Mikela Gorski 15’ –

 

Senior year quickly dwindles away with every month, day, hour, and second. Bittersweet emotions will soon sweep over the senior class. Numerous students believe the idea of leaving high school to be a relief, yet when the time arrives tears will soak into the cheeks of many. Nine months rapidly turned into one month–one month to reflect on four years.

 

Waking up before the sun used to be a hassle, but as the days go by the early mornings become more precious. The crowded parking lot after school will vanish from daily routines, obtaining a charged Chromebook becomes insignificant, the necessities of everyday life in high school disappear.

 

As May approaches, the idea that graduation lands in the same month surprises them. May also drags along the senior all night party at Dave and Busters, Prom at the Palazzo Grande and senior brunch. Every activity becomes important. Senioritis may be in full effect but students are beginning to cherish what miniscule days they have left. They reminisce the huge moments: the Homecoming football game when we brutally defeated the Eisenhower Eagles and the dance team performed the chicken dance; how Adam Reiss ‘15 stole the show at Mr. Bulldog when he performed Fergalicious; the powderpuff game when the seniors dominated the field; and the moment when the volleyball team became state champs after numerous wins in Battle Creek at the Kellogg Arena.

 

“Volleyball was bittersweet, I love how I ended it, becoming a state champion,” Lauren Korth ‘15 said. “It is also my last year playing with my girls so it’s sort of depressing.”

 

All the individual memories that form senior year have came to an end.

 

“I have been playing soccer since I was four,” Hannah Holliday ‘15 said. “When I got into high school, I began to really challenge myself to be a better person and even greater soccer player. I will miss the friendships I have made with my teammates the most.”

 

The future is the only thing the seniors are guaranteed. Although the games are over, the memories will be there forever.

 

“I will miss the football games at Barnabo field and my teammates,” Brendan Salva ‘15 said. “We put our blood, sweat and tears into this game.
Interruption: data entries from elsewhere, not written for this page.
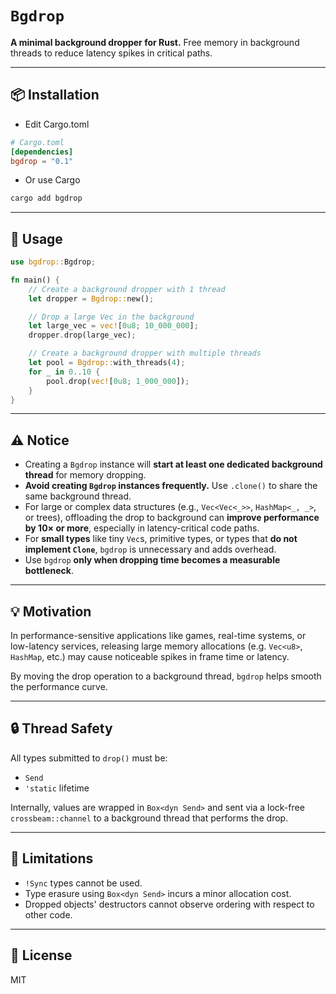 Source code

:# `Bgdrop`

**A minimal background dropper for Rust.**
Free memory in background threads to reduce latency spikes in critical paths.

---

## 📦 Installation
* Edit Cargo.toml
```toml
# Cargo.toml
[dependencies]
bgdrop = "0.1"
```
* Or use Cargo
```bash
cargo add bgdrop
```
---


## 🔧 Usage

```rust
use bgdrop::Bgdrop;

fn main() {
    // Create a background dropper with 1 thread
    let dropper = Bgdrop::new();

    // Drop a large Vec in the background
    let large_vec = vec![0u8; 10_000_000];
    dropper.drop(large_vec);

    // Create a background dropper with multiple threads
    let pool = Bgdrop::with_threads(4);
    for _ in 0..10 {
        pool.drop(vec![0u8; 1_000_000]);
    }
}
```
---
## ⚠️ Notice

* Creating a `Bgdrop` instance will **start at least one dedicated background thread** for memory dropping.
* **Avoid creating `Bgdrop` instances frequently.** Use `.clone()` to share the same background thread.
* For large or complex data structures (e.g., `Vec<Vec<_>>`, `HashMap<_, _>`, or trees), offloading the drop to background can **improve performance by 10× or more**, especially in latency-critical code paths.
* For **small types** like tiny `Vec`s, primitive types, or types that **do not implement `Clone`**, `bgdrop` is unnecessary and adds overhead.
* Use `bgdrop` **only when dropping time becomes a measurable bottleneck**.

---

## 💡 Motivation

In performance-sensitive applications like games, real-time systems, or low-latency services, releasing large memory allocations (e.g. `Vec<u8>`, `HashMap`, etc.) may cause noticeable spikes in frame time or latency.

By moving the drop operation to a background thread, `bgdrop` helps smooth the performance curve.

---

## 🔒 Thread Safety

All types submitted to `drop()` must be:

* `Send`
* `'static` lifetime

Internally, values are wrapped in `Box<dyn Send>` and sent via a lock-free `crossbeam::channel` to a background thread that performs the drop.

---

## 🚧 Limitations

* `!Sync` types cannot be used.
* Type erasure using `Box<dyn Send>` incurs a minor allocation cost.
* Dropped objects' destructors cannot observe ordering with respect to other code.

---

## 📜 License

MIT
So much hard work was put out.”

 

Memories at football games intertwine on the field and off between those who participated all these years.

 

“Dancing at the football games were the best part about dance, and the team dinners of course,” Amanda Arendts ‘15 said “I will cherish the friendships I made throughout dance too.”

 

Numerous seniors may not have felt the sadness of senior year finally being over yet, but when the yearbooks are distributed that will change. Students will have the opportunity to flip through page after page of memories.

 

“It was an honor being editor-in-chief of yearbook, especially during my senior year because I was able to create a book filled with my classmates’ memories,” Kyle Grzegorzewski ‘15 said.

 

Twelve years of memories, heartbreak, friendships, and an unconditional love for those who’ve been there from the beginning, finally complete. And it all ends with senior year.